色素是植物叶片呈色的物质基础和根本原因，叶片中以叶绿素为主，类胡萝卜素和花色素苷含量较低时，叶片呈现绿色；当叶片中叶绿素大量降解，类胡萝卜素比例提高时，叶片呈现黄色；而叶片中叶绿素大量降解，花色素苷大量合成，花色素苷/叶绿素含量比值越大，叶片越红。卓启苗等［23］对欧洲卫矛的研究，楚爱香等［26］对火炬树（Rhus Typhina）的研究均表明花色素苷相对含量上升，显著高于叶绿素含量，直接导致了植物叶片变红。在本研究中，红紫叶期和落叶前期的叶绿素含量显著低于绿叶期，花色素苷/叶绿素含量的比值落叶前期显著高于绿叶期，类胡萝卜素3 个时期显著差异，落叶前期的花色素苷显著高于绿叶期和红紫叶期，这表明，叶绿素大量降解且合成受到抑制，花色素苷大量合成，类胡萝卜素比较稳定，花色素苷/叶绿色含量不断上升直接导致叶片变红。

3.7 叶色参数的变化

植物的叶色参数能够定量反应叶片的色泽，使人们更加直观、方便的观测到叶色变化情况。植物种类不同，影响叶色参数的因素也不同。对枫香的研究表明，a*值与叶绿素含量、类胡萝卜素含量极显著负相关，与花色素苷含量显著正相关。对不同种源黄连木研究发现，各个种源黄连木的叶色参数a*值均与花色素苷含量呈正相关关系，与叶绿素含量呈显著负相关关系，各个种源叶色参数L*值也与叶绿素含量间表现出显著或极显著的正相关性。卓启苗等［23］研究发现，影响欧洲卫矛的秋冬转色期叶片变红的主要因素时叶绿素、花色素苷和可溶性糖相对含量及PAL、PPO 活性，POD 活性对叶片变红无直接影响。
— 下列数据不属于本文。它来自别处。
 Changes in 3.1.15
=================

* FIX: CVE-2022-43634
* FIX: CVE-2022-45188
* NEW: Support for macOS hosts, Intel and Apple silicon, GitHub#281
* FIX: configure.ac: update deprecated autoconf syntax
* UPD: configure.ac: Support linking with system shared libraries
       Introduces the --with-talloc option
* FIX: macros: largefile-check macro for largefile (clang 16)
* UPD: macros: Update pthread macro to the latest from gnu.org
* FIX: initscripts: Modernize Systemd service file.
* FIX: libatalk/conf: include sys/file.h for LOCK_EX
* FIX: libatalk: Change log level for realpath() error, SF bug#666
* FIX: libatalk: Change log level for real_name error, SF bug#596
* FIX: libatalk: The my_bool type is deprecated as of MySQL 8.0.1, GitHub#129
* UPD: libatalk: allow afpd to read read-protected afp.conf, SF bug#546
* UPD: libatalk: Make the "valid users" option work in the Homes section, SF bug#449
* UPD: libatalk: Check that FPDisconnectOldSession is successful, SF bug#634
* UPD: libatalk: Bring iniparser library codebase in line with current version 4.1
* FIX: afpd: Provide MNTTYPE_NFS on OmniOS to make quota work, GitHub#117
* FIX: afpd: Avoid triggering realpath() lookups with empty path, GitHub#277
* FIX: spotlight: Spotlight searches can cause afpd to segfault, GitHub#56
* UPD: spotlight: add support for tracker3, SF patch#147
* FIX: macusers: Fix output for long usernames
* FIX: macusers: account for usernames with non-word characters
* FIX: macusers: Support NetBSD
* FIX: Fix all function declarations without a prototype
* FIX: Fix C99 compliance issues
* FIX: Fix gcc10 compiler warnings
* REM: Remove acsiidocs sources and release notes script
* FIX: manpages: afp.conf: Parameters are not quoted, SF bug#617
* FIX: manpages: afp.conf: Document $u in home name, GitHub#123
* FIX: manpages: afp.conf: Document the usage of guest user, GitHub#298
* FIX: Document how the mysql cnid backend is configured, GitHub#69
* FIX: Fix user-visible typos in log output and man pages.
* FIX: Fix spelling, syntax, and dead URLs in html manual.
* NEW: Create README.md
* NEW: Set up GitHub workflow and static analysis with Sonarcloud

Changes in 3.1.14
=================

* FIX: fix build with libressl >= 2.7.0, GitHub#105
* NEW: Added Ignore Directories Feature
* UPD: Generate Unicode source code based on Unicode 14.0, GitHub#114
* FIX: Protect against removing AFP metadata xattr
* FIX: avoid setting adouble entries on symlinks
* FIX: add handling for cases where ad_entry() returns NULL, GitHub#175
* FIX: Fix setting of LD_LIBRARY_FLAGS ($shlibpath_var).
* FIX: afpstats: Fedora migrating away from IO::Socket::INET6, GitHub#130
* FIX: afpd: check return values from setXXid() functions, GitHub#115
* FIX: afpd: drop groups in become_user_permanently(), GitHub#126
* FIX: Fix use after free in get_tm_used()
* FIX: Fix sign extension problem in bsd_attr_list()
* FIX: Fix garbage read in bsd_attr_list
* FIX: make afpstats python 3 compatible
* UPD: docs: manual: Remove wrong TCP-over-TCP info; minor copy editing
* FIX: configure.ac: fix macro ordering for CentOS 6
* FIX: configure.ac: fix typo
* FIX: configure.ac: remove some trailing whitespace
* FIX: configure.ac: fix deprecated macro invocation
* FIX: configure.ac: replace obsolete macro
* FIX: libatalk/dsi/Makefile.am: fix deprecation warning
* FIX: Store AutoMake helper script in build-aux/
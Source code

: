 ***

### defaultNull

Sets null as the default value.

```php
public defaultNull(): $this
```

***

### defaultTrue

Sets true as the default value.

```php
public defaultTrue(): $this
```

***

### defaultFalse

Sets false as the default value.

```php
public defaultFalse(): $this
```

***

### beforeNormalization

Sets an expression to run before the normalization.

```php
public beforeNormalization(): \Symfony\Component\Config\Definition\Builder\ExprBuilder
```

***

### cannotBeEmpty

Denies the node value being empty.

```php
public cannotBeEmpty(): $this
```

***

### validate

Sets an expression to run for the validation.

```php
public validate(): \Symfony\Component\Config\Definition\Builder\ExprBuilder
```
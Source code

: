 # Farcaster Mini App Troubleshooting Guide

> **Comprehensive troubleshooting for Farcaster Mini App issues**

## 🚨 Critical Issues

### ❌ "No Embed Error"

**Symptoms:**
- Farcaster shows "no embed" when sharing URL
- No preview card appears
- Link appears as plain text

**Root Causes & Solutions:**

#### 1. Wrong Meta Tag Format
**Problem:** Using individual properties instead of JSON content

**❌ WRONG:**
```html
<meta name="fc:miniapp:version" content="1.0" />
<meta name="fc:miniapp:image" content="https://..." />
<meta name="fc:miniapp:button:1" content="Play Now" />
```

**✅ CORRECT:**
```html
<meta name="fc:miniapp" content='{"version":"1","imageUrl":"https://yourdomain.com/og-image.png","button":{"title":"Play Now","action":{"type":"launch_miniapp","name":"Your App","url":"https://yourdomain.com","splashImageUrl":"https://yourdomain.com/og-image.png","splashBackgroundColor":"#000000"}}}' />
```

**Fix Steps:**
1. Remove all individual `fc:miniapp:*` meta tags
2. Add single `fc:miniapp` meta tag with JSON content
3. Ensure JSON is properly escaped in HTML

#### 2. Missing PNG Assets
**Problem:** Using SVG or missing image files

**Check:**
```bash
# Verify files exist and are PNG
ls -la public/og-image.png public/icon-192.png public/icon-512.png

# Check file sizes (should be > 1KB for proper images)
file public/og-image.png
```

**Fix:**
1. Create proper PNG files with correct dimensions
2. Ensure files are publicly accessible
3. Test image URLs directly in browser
本研究中，L*值与类胡萝卜素/叶绿素总量、花色素苷/叶绿素总量、GSH、ASA、ASA/DHA、GSSG、GS、GOGAT、NR、PAL、PPO、脯氨酸、可溶性糖、可溶性蛋白、全锰含量、全铜含量、全钙含量显著或极显著正相关，与叶绿素总量、DHA、GSA、DHAR、全锌含量显著负相关，这表明狭叶白蜡叶色的明亮度受色素含量、ASAGSH 循环、氮代谢、渗透调节物质、PAL、PPO 以及微量元素等多种因素影响。a*值与类胡萝卜素/叶绿素总量、花色素苷、花色素苷/叶绿素总量、PAL、PPO、ASA、ASA/DHA、GSH、GSSG、NR、GS、脯氨酸、可溶性糖、全锰含量、全铜含量、全钙含量显著或极显著正相关，与叶绿素总量、DHA、DHAR、GR、全钾含量、全锌含量显著或极显著负相关；这表明，PAL、PPO、渗透调节物质升高、氮代谢增强、ASA-GSH 循环增强、花色素苷合成、叶绿素降解以及K+、Cu2+增加有利于叶片变红，POD 与a*值无显著相关，但是却与花色素苷显著正相关，说明可间接影响叶片变红。b*值与叶绿素总量、类胡萝卜素、DHA、GSH/GSSG、DHAR、GR、全氮含量、全锌含量显著或极显著正相关，与花色素苷/类胡萝卜素显著负相关，说明调控b*值的影响因子较少，b*值主要受叶绿素、类胡萝卜素、全氮含量以及全锌含量调控。

本研究表明狭叶白蜡的叶片从绿叶期、落叶前期到落叶后期，叶片中的脯氨酸、可溶性糖含量、硝态氮、铵态氮、NR 活性等均发生变化，说明狭叶白蜡叶片在转色过程中的生理差异。本研究为阐明狭叶白蜡呈色的生理机制，为彩叶植物呈色机理的研究及狭叶白蜡的推广应用提供重要的理论依据。